DISCLAIMER: I am relatively new to Elasticsearch, so I apologize in case my question is too "basic" or falls into "everybody should know this" category 
Hi! I have a performance question. Let's say, we have this denormalized data in an index:
[
{
"key_id": 1,
"language": "en",
"value": "<some long value here>"
},
{
"key_id": 1,
"language": "fr",
"value": "<some long value here>"
},
{
"key_id": 1,
"language": "de",
"value": "<some long value here>"
},
{
"key_id": 2,
"language": "en",
"value": "<some long value here>"
},
{
"key_id": 2,
"language": "fr",
"value": "<some long value here>"
},
{
"key_id": 2,
"language": "de",
"value": "<some long value here>"
}
]
The goal is to allow the user to search the values in a way a text editor does. This means that wildcard search must be used to allow for partial word matching (please do not focus on the wildcard part
we know it's expensive).
So, each key_id has a set of languages and values for them. The editor displays all languages for each key_id, meaning that if we search the values, we are not interested if all language values for a key_id satisfy the search. So basically a query would be something like this:
{
"collapse":
{
"field": "key_id"
},
"query":
{
"bool":
{
"must":
[
{
"wildcard":
{
"value": "*ello wor*"
}
}
]
}
}
}
As you can see, we only need to know if a given key_id contains what we are searching for, however, it looks like Elasticsearch is performing this wildcard search on each language item of the key_id. So let's say, the wildcard search has matched the result in the "en" value, it will still perform a wildcard search on "fr" and "de" values of the same key_id, which is a bit wasteful if you ask me.
The actual data is a bit more complicated with each "key" potentially having an unlimited number of languages assigned to it as well as the length of the values is potentially unlimited. This means these "extra" searches add up very quickly. Maybe I just don't get it and this is not how it works.

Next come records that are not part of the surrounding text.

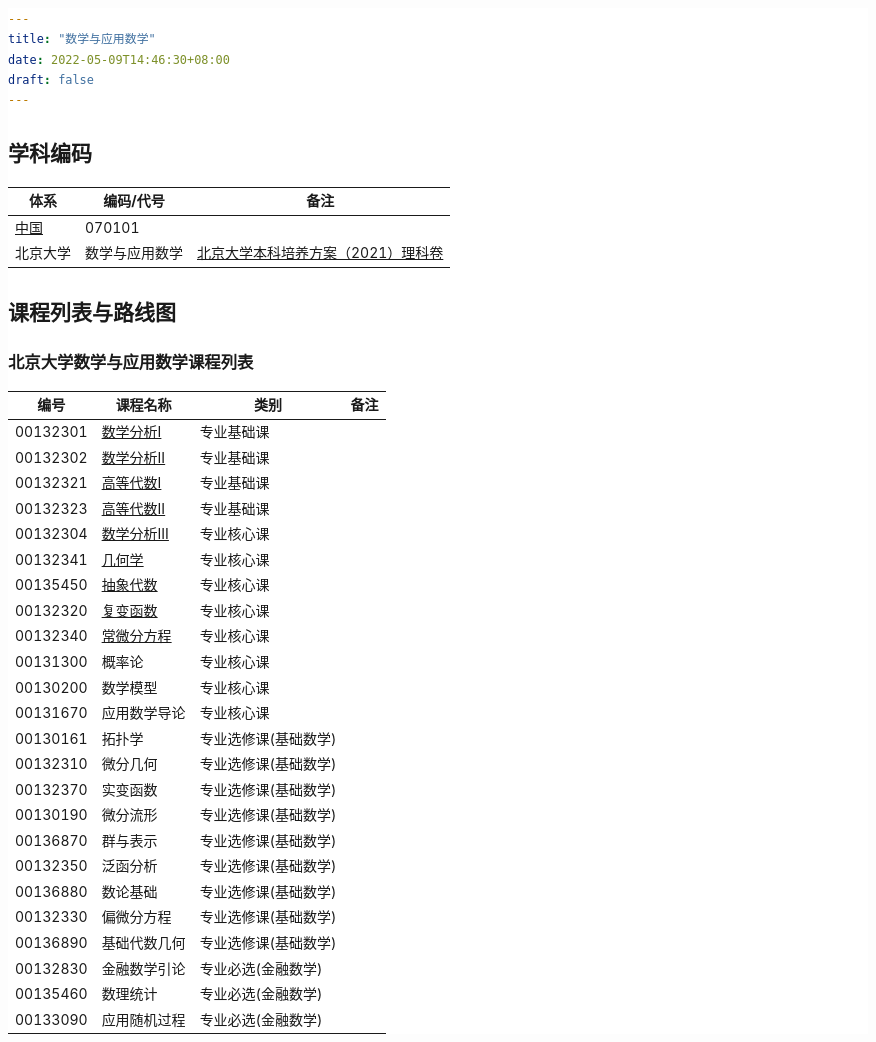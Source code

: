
 ```yaml
---
title: "数学与应用数学"
date: 2022-05-09T14:46:30+08:00
draft: false
---
```


## 学科编码
| 体系 | 编码/代号 | 备注 |
| ---- | ---- | ---- |
| [中国](../../subject_system/china) | 070101 | |
| 北京大学 | 数学与应用数学 | [北京大学本科培养方案（2021）理科卷](http://www.dean.pku.edu.cn/userfiles/upload/download/202108301409468355.pdf) |

## 课程列表与路线图

### 北京大学数学与应用数学课程列表
| 编号 | 课程名称 | 类别 | 备注 |
| ---- | ---- | ---- | ---- |
| 00132301 | [数学分析Ⅰ](../../course/数学分析) | 专业基础课 | |
| 00132302 | [数学分析Ⅱ](../../course/数学分析) | 专业基础课 | |
| 00132321  | [高等代数Ⅰ](../../course/高等代数) | 专业基础课 | |
| 00132323  | [高等代数Ⅱ](../../course/高等代数) | 专业基础课 | |
| 00132304 | [数学分析Ⅲ](../../course/数学分析) | 专业核心课 | |
| 00132341 | [几何学](../../course/解析几何) | 专业核心课 | |
| 00135450 | [抽象代数](../../course/抽象代数) | 专业核心课 | |
| 00132320 | [复变函数](../../course/复变函数) | 专业核心课 | |
| 00132340 | [常微分方程](../../course/常微分方程) | 专业核心课 | |
| 00131300 | 概率论 | 专业核心课 | |
| 00130200 | 数学模型 | 专业核心课 | |
| 00131670 | 应用数学导论 | 专业核心课 | |
| 00130161 | 拓扑学 | 专业选修课(基础数学) | |
| 00132310 | 微分几何 | 专业选修课(基础数学) | |
| 00132370 | 实变函数 | 专业选修课(基础数学) | |
| 00130190 | 微分流形 | 专业选修课(基础数学) | |
| 00136870 | 群与表示 | 专业选修课(基础数学) | |
| 00132350 | 泛函分析 | 专业选修课(基础数学) | |
| 00136880 | 数论基础 | 专业选修课(基础数学) | |
| 00132330 | 偏微分方程 | 专业选修课(基础数学) | |
| 00136890 | 基础代数几何 | 专业选修课(基础数学) | |
| 00132830 | 金融数学引论 | 专业必选(金融数学) | |
| 00135460 | 数理统计 | 专业必选(金融数学) | |
| 00133090 | 应用随机过程 | 专业必选(金融数学) | |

So the question is: Is there a more efficient way to "collapse" the search result per key_id or make Elasticsearch not search values for key_ids that already matched the query?
Thanks in advance!
maybe mention that you want this to happen in the case that we're sorting by doc ID or otherwise ignoring the scores - if you care about scores then there's no way to avoid the extra work.